In my view, the small number of key words in a specific context (situation) satisfies that requirement without requiring that a plethora of interpretations has to be understood by the software that processes patents. This simple fact has been demonstrated by the success of key word search when there is NO meaning represented, interpreted or even stored regarding the key word vocabularies.

For example, in analyzing patents, I use the following two-three dozen frequent words to partition the claim sentence into claim elements that can be further syntactically analyzed:

The

Comprise

Comprises

Comprising

Comprised

Each

Either

Every

Exist

Exists

All

And

Plurality

Method

Methods

System

Systems

Said

Wherein

Wherefore

Such

That

and a few others (two-three dozen) that I don’t remember off hand. But that small number of highly frequent words are used in that context are adequate. I don’t have to understand the other words in the claim sentence to be able to organize it into smaller clumps that can be more easily analyzed.

That small vocabulary of two-three dozen or so words works for ALL known patent claims on the USPTO web site. That site must have a high hundred thousand patents, perhaps up to a million patents, that have each been reviewed multiple times, organized into the PTO database format, and presented to the viewer with a simple web interface.
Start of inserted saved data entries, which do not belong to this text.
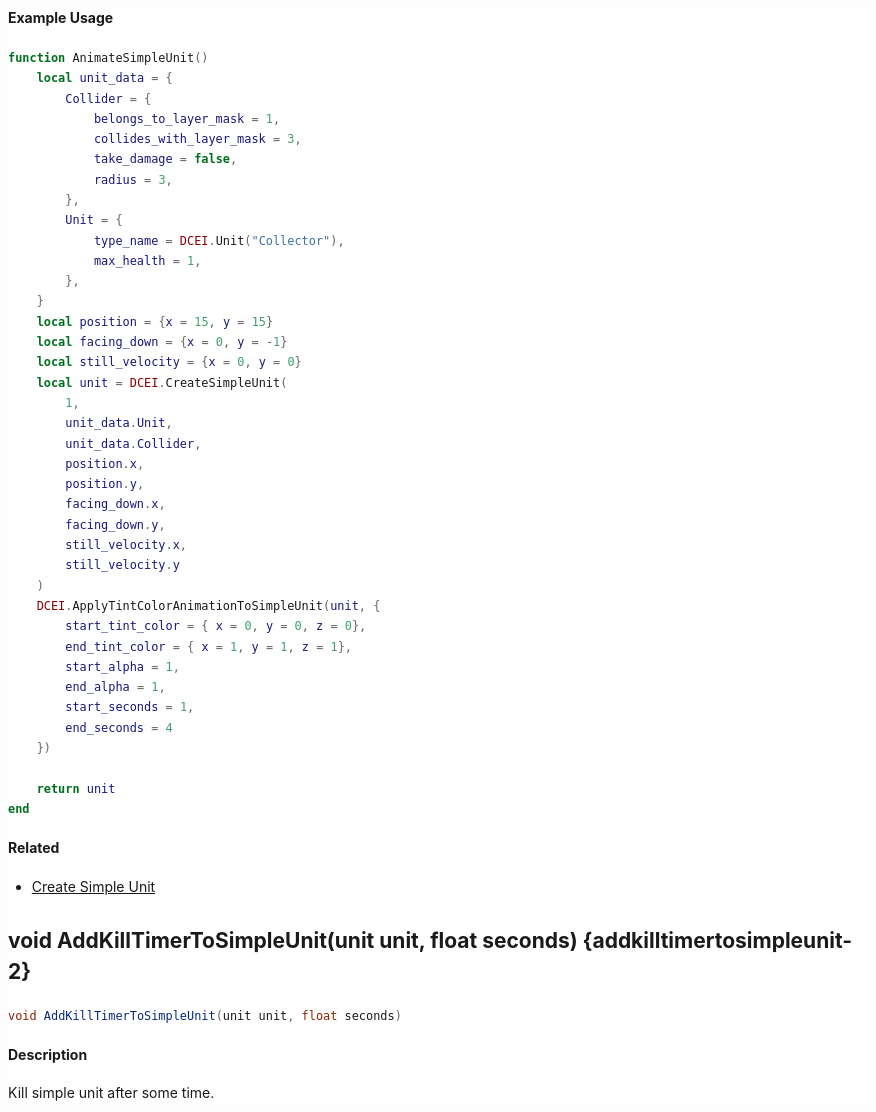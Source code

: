 #### Example Usage
[](example-usage-start)
```lua
function AnimateSimpleUnit()
    local unit_data = {
        Collider = {
            belongs_to_layer_mask = 1,
            collides_with_layer_mask = 3,
            take_damage = false,
            radius = 3,
        },
        Unit = {
            type_name = DCEI.Unit("Collector"),
            max_health = 1,
        },
    }
    local position = {x = 15, y = 15}
    local facing_down = {x = 0, y = -1}
    local still_velocity = {x = 0, y = 0}
    local unit = DCEI.CreateSimpleUnit(
        1,
        unit_data.Unit,
        unit_data.Collider,
        position.x,
        position.y,
        facing_down.x,
        facing_down.y,
        still_velocity.x,
        still_velocity.y
    )
    DCEI.ApplyTintColorAnimationToSimpleUnit(unit, {            
        start_tint_color = { x = 0, y = 0, z = 0},
        end_tint_color = { x = 1, y = 1, z = 1},
        start_alpha = 1,
        end_alpha = 1,
        start_seconds = 1,
        end_seconds = 4
    })

    return unit
end
```
[](example-usage-end)

[](extra-section-start)
#### Related
- [Create Simple Unit](#createsimpleunit-9)
[](extra-section-end)

## void AddKillTimerToSimpleUnit(unit unit, float seconds) {addkilltimertosimpleunit-2}
```cs
void AddKillTimerToSimpleUnit(unit unit, float seconds)
```
#### Description
[](description-start)
Kill simple unit after some time.
[](description-end)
There is no need to use other words in partitioning claims into elements other than the two-three dozen or so I use as a personal standard.

After that, additional rare words have much more specialized uses. It may require a hundred thousand words of vocabulary, or even more to represent the vocabulary of ALL patents, but the slice of two dozen or so is adequate for the claim sentence partitioning task. The total number of words used in patent claims is huge. That is because there are typically 10 to 50 claims, averaging about 20 claims as typical.
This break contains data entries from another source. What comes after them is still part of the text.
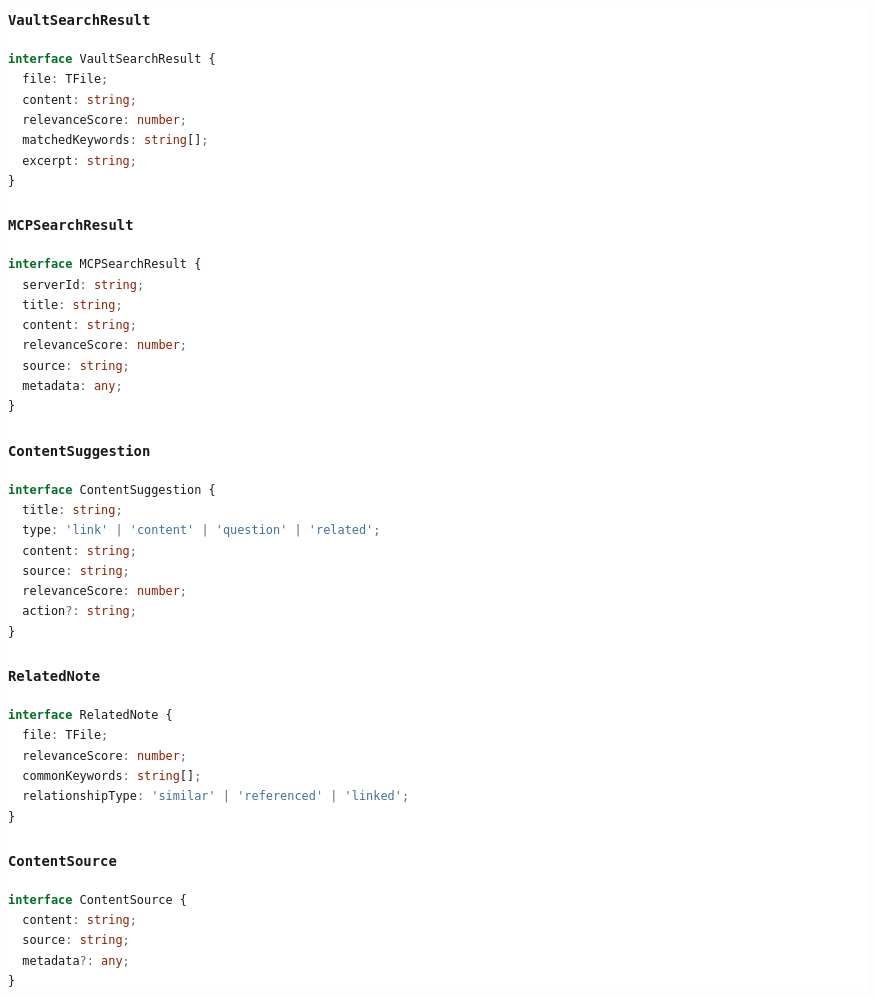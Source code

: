 ### `VaultSearchResult`

```typescript
interface VaultSearchResult {
  file: TFile;
  content: string;
  relevanceScore: number;
  matchedKeywords: string[];
  excerpt: string;
}
```

### `MCPSearchResult`

```typescript
interface MCPSearchResult {
  serverId: string;
  title: string;
  content: string;
  relevanceScore: number;
  source: string;
  metadata: any;
}
```

### `ContentSuggestion`

```typescript
interface ContentSuggestion {
  title: string;
  type: 'link' | 'content' | 'question' | 'related';
  content: string;
  source: string;
  relevanceScore: number;
  action?: string;
}
```

### `RelatedNote`

```typescript
interface RelatedNote {
  file: TFile;
  relevanceScore: number;
  commonKeywords: string[];
  relationshipType: 'similar' | 'referenced' | 'linked';
}
```

### `ContentSource`

```typescript
interface ContentSource {
  content: string;
  source: string;
  metadata?: any;
}
```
Consider this claim 13 from the 7,209,923:

I claim: ...

13. A method for extracting contextual information about a plurality of objects and a plurality of activities from a plurality of texts comprising: annotating each said text with metadata information; transforming each said text into one or more database rows that reflect the said annotations through tables and columns of the said database; selecting a number P partitioning columns, said partitioning columns to be used for partitioning said database rows into partitions; each said partition comprising zero or more rows, wherein if one or more rows exist, each said row having the same values, or value ranges, in each row and partitioning column in said partition selecting a number R processing columns of said database to be used in extracting information from said database; said processing columns comprising structured columns and unstructured columns; said unstructured columns including one or more columns containing words or phrases expressed in a language; modeling classes and relationships among said plurality of objects and said plurality of activities described by entries in said database; searching the said partitions for said contextual information based on the modeling; and presenting said contextual information to a user; wherein each of P and R is greater than zero.
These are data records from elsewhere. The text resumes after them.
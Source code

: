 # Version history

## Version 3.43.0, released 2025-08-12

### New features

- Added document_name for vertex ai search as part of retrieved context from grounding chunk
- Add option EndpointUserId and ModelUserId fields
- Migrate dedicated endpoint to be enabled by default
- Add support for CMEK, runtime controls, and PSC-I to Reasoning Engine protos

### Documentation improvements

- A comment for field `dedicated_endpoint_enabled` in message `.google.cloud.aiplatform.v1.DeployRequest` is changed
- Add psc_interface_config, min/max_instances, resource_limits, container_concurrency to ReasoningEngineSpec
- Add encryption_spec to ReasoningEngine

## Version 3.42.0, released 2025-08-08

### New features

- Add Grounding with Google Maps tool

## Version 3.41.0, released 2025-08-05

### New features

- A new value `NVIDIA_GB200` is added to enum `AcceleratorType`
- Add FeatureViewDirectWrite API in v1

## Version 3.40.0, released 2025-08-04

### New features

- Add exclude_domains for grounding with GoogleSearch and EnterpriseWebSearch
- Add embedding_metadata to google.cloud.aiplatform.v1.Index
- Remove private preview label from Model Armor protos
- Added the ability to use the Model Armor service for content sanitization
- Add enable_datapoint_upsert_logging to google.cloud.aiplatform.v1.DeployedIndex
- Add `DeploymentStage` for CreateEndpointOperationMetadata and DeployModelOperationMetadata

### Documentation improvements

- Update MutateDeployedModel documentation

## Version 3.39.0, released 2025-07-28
Context specific words are much more numerous. The following 34 words are “rare words” which describe the technology being claimed for this patent claim 13:

activities

annotating

annotations

classes

column

columns

contextual

database

expressed

extracting

language

metadata

modeling

objects

partition

partitioning

partitions

phrases

presenting

ranges

reflect

relationships

row

rows

searching

selecting

tables

text

texts

transforming

unstructured

user

Organizing that claim into a structured form based on the twenty or so frequent claim words, it looks more like this:

Note that the “extracting contextual information” step means only that, not something that DEFINES each word in specific terms. That role is up to the patent specification, which explains the meaning of each word by using each one in sentences in the specification.

Therefore the twenty word vocabulary is adequate for constructing context even without defining the semantic meaning of each word, or even of the twenty! All those words are understood by the people who write patents, people who review and rule on patent interpretations, and people who invest in the patents. But the context construed in this way is construed by the VIEWER, not by the vocabulary itself. That small vocabulary is a way of constraining claim sentences to meet the requirements of explaining a method or system in form suitable for readers.

Then, further partitioning the claim elements into specific references to the patent specification, the viewer shows how the words are actually used in context. Here is a sample claim chart for one of those claim elements:

in each row and partitioning column in said partition

selecting a number R processing columns of said database

to be used in extracting information from said database;

The following referenced sentences in the specification include, among others:

[D9,58] Additional columns can be defined, one per row, and added to the Columns table.

[D10,27] A Primary_Key 301 constraint means that each row in a table contains distinct values in the combined set of columns which are collectively labeled as Primary_Key 301 columns for that table.

[D10,30] Each row has a distinct value in this set of columns from that of all other rows.

[D10,48] Therefore all columns in the metadata database named "Domain" 223 satisfy the Foreign_Key constraint shown in row 2 of the Foreign_Keys table 320.

[D11,17] Eventually, after partitioning has been iterated sufficiently, partitions result that are empty of information, or that have only one row in specified processing columns 402.

[D17,63] The stream of phrases 1203 may come from a single row in a single column, or it may come from the database nodes 503 that are labeled as being on the marked solution subtree 504.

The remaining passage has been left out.